→ Required work:
Work out how many lines of the material below contain the word "ricevente", then write that number alone.

→ Supplied material:

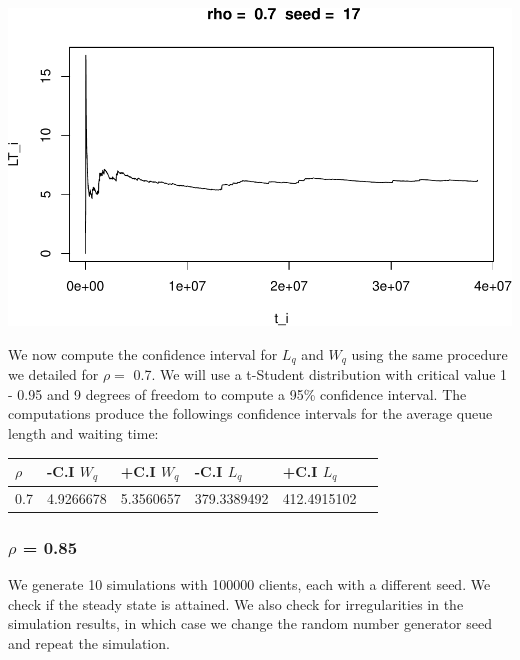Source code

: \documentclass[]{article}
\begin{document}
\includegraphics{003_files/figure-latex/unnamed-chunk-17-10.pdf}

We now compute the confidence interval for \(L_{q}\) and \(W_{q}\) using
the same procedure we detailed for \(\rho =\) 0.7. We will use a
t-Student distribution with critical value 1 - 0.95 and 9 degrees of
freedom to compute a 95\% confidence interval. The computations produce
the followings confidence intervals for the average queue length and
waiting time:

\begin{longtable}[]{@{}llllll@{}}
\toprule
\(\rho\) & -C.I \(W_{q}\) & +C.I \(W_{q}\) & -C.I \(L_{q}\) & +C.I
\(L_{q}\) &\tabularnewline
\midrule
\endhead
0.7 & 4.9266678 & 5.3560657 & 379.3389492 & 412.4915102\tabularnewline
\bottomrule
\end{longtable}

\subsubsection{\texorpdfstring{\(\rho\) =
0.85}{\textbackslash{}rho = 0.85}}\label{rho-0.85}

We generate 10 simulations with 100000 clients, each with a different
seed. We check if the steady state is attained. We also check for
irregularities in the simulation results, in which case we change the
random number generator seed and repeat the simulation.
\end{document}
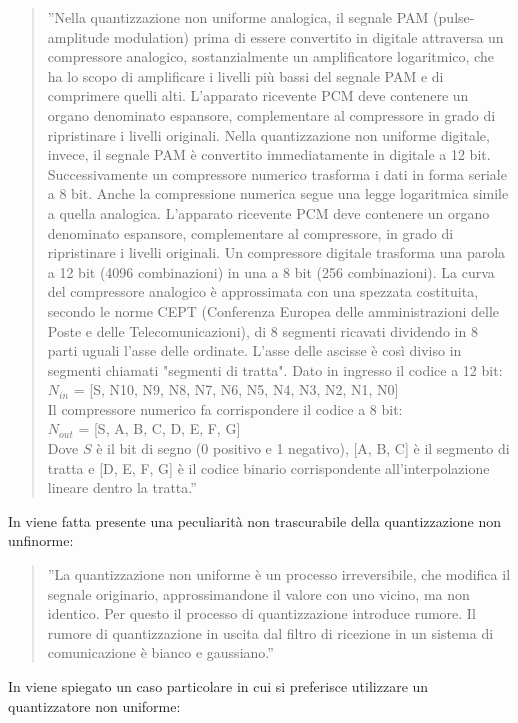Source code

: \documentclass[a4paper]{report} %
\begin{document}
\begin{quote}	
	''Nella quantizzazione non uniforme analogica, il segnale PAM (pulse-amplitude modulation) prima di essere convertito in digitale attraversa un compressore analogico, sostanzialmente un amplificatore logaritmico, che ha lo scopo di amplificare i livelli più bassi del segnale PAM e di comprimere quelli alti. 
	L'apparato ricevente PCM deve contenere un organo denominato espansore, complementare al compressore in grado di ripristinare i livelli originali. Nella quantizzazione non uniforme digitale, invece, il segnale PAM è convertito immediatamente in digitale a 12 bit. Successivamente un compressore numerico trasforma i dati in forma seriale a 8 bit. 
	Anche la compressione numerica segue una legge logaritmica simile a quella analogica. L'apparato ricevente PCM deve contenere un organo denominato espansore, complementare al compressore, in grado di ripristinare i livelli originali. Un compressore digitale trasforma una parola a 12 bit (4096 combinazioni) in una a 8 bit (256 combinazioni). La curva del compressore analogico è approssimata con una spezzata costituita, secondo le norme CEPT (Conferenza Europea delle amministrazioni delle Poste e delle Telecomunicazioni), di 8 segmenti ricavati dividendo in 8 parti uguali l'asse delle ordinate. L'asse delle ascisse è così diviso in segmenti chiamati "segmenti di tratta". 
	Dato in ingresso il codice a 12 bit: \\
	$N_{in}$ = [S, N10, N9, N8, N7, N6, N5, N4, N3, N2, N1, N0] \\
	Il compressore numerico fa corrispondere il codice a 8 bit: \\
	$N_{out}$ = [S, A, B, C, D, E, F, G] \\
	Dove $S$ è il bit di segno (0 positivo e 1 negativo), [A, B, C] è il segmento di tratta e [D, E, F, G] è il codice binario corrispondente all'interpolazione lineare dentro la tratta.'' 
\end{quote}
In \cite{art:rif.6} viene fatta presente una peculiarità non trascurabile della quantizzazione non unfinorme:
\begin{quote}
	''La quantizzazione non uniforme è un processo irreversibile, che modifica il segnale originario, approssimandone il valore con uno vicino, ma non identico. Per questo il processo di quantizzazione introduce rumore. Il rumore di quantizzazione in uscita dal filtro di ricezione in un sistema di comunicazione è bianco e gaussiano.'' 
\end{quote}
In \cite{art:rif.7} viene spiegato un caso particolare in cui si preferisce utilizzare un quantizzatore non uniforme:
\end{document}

---

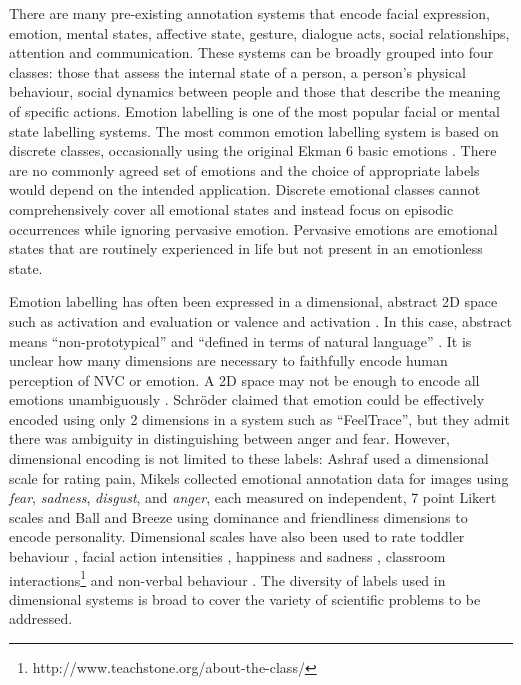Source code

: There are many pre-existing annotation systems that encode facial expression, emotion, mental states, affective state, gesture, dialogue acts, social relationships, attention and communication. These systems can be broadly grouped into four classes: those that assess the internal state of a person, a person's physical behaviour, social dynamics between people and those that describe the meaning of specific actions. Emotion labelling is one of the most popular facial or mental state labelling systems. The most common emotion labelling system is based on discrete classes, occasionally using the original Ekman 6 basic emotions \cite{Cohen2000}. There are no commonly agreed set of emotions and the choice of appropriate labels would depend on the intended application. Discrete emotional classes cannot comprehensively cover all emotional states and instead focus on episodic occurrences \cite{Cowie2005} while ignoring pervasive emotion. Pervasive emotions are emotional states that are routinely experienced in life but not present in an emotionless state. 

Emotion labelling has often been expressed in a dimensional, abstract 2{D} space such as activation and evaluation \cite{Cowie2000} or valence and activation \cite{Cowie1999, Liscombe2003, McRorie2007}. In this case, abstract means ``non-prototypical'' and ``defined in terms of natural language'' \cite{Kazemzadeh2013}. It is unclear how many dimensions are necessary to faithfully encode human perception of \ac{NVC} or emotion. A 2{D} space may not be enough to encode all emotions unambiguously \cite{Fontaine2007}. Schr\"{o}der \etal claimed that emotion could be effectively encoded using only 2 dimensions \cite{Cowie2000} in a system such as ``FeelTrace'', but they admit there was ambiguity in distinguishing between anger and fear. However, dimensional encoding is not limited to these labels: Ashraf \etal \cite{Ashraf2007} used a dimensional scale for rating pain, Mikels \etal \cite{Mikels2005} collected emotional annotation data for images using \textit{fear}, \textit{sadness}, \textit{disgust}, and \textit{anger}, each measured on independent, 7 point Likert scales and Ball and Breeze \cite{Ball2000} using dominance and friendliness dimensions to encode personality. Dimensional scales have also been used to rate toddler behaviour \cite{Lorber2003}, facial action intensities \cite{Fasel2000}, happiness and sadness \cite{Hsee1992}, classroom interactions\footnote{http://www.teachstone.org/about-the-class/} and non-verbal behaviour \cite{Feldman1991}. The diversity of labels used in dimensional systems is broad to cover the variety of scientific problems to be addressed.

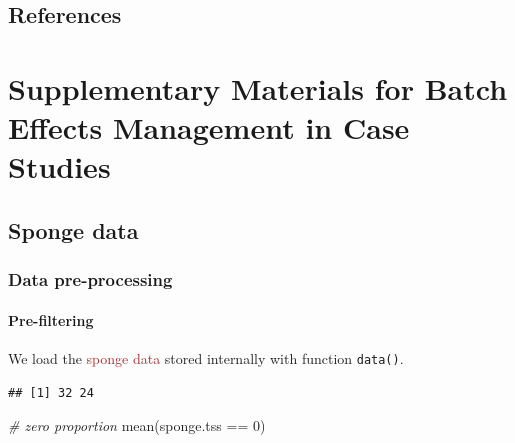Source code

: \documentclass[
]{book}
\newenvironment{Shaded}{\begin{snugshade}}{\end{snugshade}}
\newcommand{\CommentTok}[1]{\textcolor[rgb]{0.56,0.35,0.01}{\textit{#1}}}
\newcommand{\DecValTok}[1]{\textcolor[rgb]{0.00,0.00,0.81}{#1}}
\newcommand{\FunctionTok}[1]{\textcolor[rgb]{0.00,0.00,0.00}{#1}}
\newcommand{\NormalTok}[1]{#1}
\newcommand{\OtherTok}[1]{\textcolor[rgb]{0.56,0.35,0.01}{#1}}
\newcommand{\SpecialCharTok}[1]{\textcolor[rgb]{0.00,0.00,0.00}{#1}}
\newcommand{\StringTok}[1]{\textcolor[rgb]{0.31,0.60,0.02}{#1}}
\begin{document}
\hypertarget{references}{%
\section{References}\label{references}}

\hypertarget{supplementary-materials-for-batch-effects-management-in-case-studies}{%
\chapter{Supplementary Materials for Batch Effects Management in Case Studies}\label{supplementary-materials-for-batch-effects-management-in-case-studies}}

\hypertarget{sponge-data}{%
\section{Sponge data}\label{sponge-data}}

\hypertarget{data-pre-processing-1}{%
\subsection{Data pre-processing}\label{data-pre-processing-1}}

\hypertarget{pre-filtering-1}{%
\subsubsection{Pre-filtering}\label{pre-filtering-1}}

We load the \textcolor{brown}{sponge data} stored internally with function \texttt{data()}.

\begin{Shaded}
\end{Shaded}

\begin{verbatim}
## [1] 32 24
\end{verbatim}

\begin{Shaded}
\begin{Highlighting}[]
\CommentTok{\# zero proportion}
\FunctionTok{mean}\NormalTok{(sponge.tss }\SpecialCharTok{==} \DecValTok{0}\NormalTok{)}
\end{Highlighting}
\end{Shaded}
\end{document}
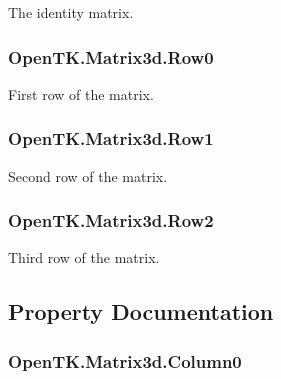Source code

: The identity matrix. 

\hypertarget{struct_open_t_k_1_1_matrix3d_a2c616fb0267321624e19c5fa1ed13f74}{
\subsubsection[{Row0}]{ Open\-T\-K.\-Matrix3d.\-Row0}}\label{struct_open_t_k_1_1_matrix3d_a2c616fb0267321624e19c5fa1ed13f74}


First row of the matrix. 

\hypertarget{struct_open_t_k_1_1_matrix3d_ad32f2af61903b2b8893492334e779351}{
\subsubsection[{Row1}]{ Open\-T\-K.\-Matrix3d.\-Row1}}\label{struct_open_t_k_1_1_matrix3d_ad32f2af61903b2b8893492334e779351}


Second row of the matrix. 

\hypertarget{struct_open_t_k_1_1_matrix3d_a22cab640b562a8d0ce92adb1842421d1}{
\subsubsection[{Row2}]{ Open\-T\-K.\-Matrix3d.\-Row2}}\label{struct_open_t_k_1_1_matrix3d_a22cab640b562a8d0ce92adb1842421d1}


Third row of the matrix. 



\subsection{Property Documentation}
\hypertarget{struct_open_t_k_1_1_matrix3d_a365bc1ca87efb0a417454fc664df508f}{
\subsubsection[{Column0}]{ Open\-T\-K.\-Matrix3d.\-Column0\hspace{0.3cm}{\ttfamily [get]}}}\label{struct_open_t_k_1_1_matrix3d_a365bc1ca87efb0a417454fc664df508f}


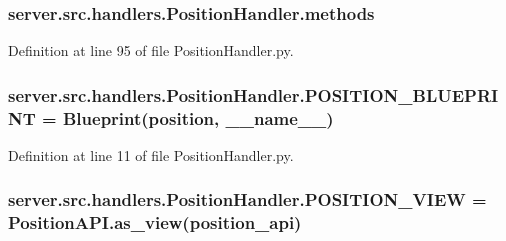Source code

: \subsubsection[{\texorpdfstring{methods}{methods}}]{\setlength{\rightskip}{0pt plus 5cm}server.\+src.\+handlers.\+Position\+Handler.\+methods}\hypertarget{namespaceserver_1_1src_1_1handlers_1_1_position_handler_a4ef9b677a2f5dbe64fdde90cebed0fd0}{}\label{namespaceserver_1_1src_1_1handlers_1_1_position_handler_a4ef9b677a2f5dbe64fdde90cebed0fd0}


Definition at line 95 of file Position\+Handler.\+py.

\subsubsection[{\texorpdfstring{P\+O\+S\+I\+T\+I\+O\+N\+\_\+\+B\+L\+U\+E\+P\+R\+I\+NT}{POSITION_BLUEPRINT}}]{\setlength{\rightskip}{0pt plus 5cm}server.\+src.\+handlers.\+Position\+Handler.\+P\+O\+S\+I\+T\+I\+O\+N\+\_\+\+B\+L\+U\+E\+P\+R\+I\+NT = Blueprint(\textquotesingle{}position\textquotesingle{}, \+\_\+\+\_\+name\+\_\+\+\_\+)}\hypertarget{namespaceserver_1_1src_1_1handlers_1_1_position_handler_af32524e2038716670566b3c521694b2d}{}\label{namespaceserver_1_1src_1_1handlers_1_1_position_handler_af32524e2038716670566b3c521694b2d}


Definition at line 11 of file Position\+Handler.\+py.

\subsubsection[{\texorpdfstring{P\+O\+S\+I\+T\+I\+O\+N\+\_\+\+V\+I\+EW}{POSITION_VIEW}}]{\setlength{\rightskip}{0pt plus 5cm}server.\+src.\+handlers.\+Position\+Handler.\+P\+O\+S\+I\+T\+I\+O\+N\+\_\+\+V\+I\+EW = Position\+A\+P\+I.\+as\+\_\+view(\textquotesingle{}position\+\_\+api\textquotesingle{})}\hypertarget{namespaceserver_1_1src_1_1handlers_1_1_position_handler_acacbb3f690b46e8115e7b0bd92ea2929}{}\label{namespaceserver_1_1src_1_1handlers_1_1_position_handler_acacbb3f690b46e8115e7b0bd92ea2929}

→ The answer:
2